Maybe someday, those alternatives will be more viable. For now, Edmond estimates that single-occupant vehicles account for 90% of transportation downtown.

Hunter Ahuero, a flame worker at Boise Art Glass, commutes from Meridian. Parking has been an issue, and another downtown development will soon remove even more affordable off-street parking.
Hunter Ahuero, a flame worker at Boise Art Glass, commutes from Meridian. Parking has been an issue, and another downtown development will soon remove even more affordable off-street parking.

Boiseans will always have cars, developer says

Roundhouse, a Boise development company, relocated from California a few years ago. It’s been responsible for developing downtown apartment buildings like The Fowler and Hearth on Broad, among others. Some of its buildings have sprouted up from surface parking lots — the exact type of redevelopment the city is promoting.

Roundhouse Vice President of Development Patrick Boel views Boise as a one-to-one-ratio market. That means at least one parking spot for each unit. When constructing new buildings, that’s what Roundhouse considers.
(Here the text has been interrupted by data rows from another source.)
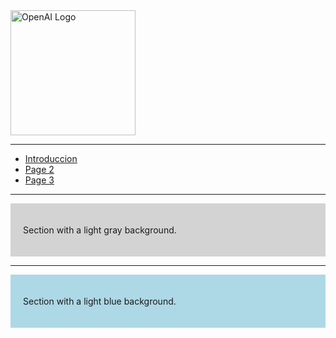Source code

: <img src="https://upload.wikimedia.org/wikipedia/commons/thumb/6/64/Logo-redis.svg/2560px-Logo-redis.svg.png" alt="OpenAI Logo" width="200">

<hr>

- [Introduccion](#Intro)
- [Page 2](#page2)
- [Page 3](#page3)

<hr>

<div style="background-color: lightgray; padding: 20px;" name="Intro">
  <p>Section with a light gray background.</p>
</div>

<hr>

<div style="background-color: lightblue; padding: 20px;">
  <p>Section with a light blue background.</p>
</div>
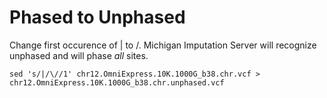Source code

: 
# Phased to Unphased

Change first occurence of | to /. Michigan Imputation Server will recognize unphased and will phase *all* sites.

    sed 's/|/\//1' chr12.OmniExpress.10K.1000G_b38.chr.vcf > chr12.OmniExpress.10K.1000G_b38.chr.unphased.vcf
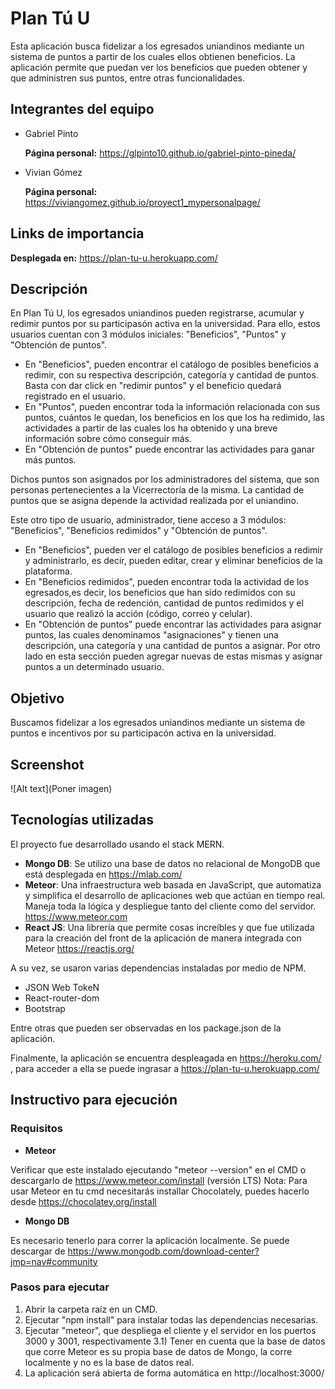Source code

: # Plan Tú U

Esta aplicación busca fidelizar a los egresados uniandinos mediante un sistema de puntos a partir de los cuales ellos obtienen beneficios. La aplicación permite que puedan ver los beneficios que pueden obtener y que administren sus puntos, entre otras funcionalidades.

## Integrantes del equipo
- Gabriel Pinto

  **Página personal:** https://glpinto10.github.io/gabriel-pinto-pineda/

- Vivian Gómez

  **Página personal:** https://viviangomez.github.io/proyect1_mypersonalpage/

## Links de importancia

**Desplegada en:** https://plan-tu-u.herokuapp.com/

## Descripción
En Plan Tú U, los egresados uniandinos pueden registrarse, acumular y redimir puntos por su participasón activa en la universidad.
Para ello, estos usuarios cuentan con 3 módulos iniciales: "Beneficios", "Puntos" y "Obtención de puntos".
- En "Beneficios", pueden encontrar el catálogo de posibles beneficios a redimir, con su respectiva descripción, categoría y
cantidad de puntos. Basta con dar click en "redimir puntos" y el beneficio quedará registrado en el usuario.
- En "Puntos", pueden encontrar toda la información relacionada con sus puntos, cuántos le quedan, los beneficios en los que los ha
redimido, las actividades a partir de las cuales los ha obtenido y una breve información sobre cómo conseguir más.
- En "Obtención de puntos" puede encontrar las actividades para ganar más puntos.

Dichos puntos son asignados por los administradores del sistema, que son personas pertenecientes a la Vicerrectoría de la misma.
La cantidad de puntos que se asigna depende la actividad realizada por el uniandino.

Este otro tipo de usuario, administrador, tiene acceso a 3 módulos: "Beneficios", "Beneficios redimidos" y "Obtención de puntos".
- En "Beneficios", pueden ver el catálogo de posibles beneficios a redimir y administrarlo, es decir, pueden editar, crear y eliminar 
beneficios de la plataforma.
- En "Beneficios redimidos", pueden encontrar toda la actividad de los egresados,es decir, los beneficios que han sido redimidos 
con su descripción, fecha de redención, cantidad de puntos redimidos y el usuario que realizó la acción (código, correo y celular).
- En "Obtención de puntos" puede encontrar las actividades para asignar puntos, las cuales denominamos "asignaciones" y tienen una
descripción, una categoría y una cantidad de puntos a asignar. Por otro lado en esta sección pueden agregar nuevas de estas mismas y 
asignar puntos a un determinado usuario.

## Objetivo

Buscamos fidelizar a los egresados uniandinos mediante un sistema de puntos e incentivos por su participacón activa en la universidad.

## Screenshot
![Alt text](Poner imagen)

## Tecnologías utilizadas

El proyecto fue desarrollado usando el stack MERN. 

- **Mongo DB**: Se utilizo una base de datos no relacional de MongoDB que está desplegada en https://mlab.com/
- **Meteor**: Una infraestructura web basada en JavaScript, que automatiza y simplifica el desarrollo de aplicaciones web que actúan en tiempo real. 
Maneja toda la lógica y despliegue tanto del cliente como del servidor. https://www.meteor.com
- **React JS**: Una librería que permite cosas increíbles y que fue utilizada para la creación del front de la aplicación de manera integrada con Meteor https://reactjs.org/

A su vez, se usaron varias dependencias instaladas por medio de NPM.

- JSON Web TokeN
- React-router-dom
- Bootstrap

Entre otras que pueden ser observadas en los package.json de la aplicación.

Finalmente, la aplicación se encuentra despleagada en https://heroku.com/ , para acceder a ella se puede ingrasar a https://plan-tu-u.herokuapp.com/

## Instructivo para ejecución

### Requisitos

- **Meteor** 

Verificar que este instalado ejecutando "meteor --version" en el CMD o descargarlo de https://www.meteor.com/install (versión LTS)
Nota: Para usar Meteor en tu cmd necesitarás installar Chocolately, puedes hacerlo desde https://chocolatey.org/install

- **Mongo DB**

Es necesario tenerlo para correr la aplicación localmente. Se puede descargar de https://www.mongodb.com/download-center?jmp=nav#community


### Pasos para ejecutar

1) Abrir la carpeta raíz en un CMD.
2) Ejecutar "npm install" para instalar todas las dependencias necesarias.
3) Ejecutar "meteor", que despliega el cliente y el servidor en los puertos 3000 y 3001, respectivamente
3.1) Tener en cuenta que la base de datos que corre Meteor es su propia base de datos de Mongo, la corre localmente y
no es la base de datos real.
5) La aplicación será abierta de forma automática en http://localhost:3000/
“No matter what, people are always going to have cars,” Boel said by phone. “They have mountain bikes and kayaks, they have ski gear, and they want to go play on the weekends. So you really have to accommodate cars.”

At The Fowler, 505 W. Broad St., and Hearth on Broad, 406 S. Broad St., nearly every unit has a parking spot in a garage that’s built into the building. The Watercooler, 1401 W. Idaho St., has a surface parking lot that is fully occupied. So too are the garages at Roundhouse’s C.W. Moore Apartments, 450 W. Grove St., and Riverwalk, 1689 W. Shoreline Drive.

Roundhouse also owns a surface lot on the southeast corner of 5th and Broad streets that’s nearly full. It will likely be the site of a future apartment building.

In 2015, when Roundhouse built The Fowler, there weren’t any comparable projects in downtown Boise. For Roundhouse to receive financing from a lender, Capital City Development Corp. agreed to buy half the parking structure and allow the public to use it.

Ultimately, Roundhouse made the project work on its own, and the agency didn’t buy the spots. But the idea alone was profound, because of how it kickstarted the wave of new apartment buildings downtown.

“CCDC has been monumental in spurring and helping fund structured parking garages,” Boel said.

Boise Art Glass has been in business since 2004.
Boise Art Glass has been in business since 2004.

Possible parking solutions

Scott said one of the biggest problems is that employees can’t pay for street parking nearby because there are four-hour time limits. That doesn’t suffice for an eight-hour shift. Her preference is to wipe out Zone 3 of the city’s on-street parking meters. Boise Art Glass is in that zone.

Scott and Vogelpohl want discounts for small businesses. Edmond said that’s a “slippery slope,” because Capital City Development Corp. is a public agency.

Better public transit is another solution. But ridership dropped when the COVID-19 pandemic began and expanded routes are still being planned.

The parking situation makes it challenging for Boise Art Glass to compete for employees against places like Amazon or at the Village at Meridian, where parking isn’t an issue. It’s already hard enough as a small business dealing with rising inflation and property taxes, Vogelpohl said.

As explosive growth has pushed Boise and its people beyond what’s comfortable, more affordable downtown parking is another victim. To some, that’s a problem. To others it’s a necessary evil.

“Things they’ve gotten used to maybe aren’t as convenient as they used to be,” Keane said.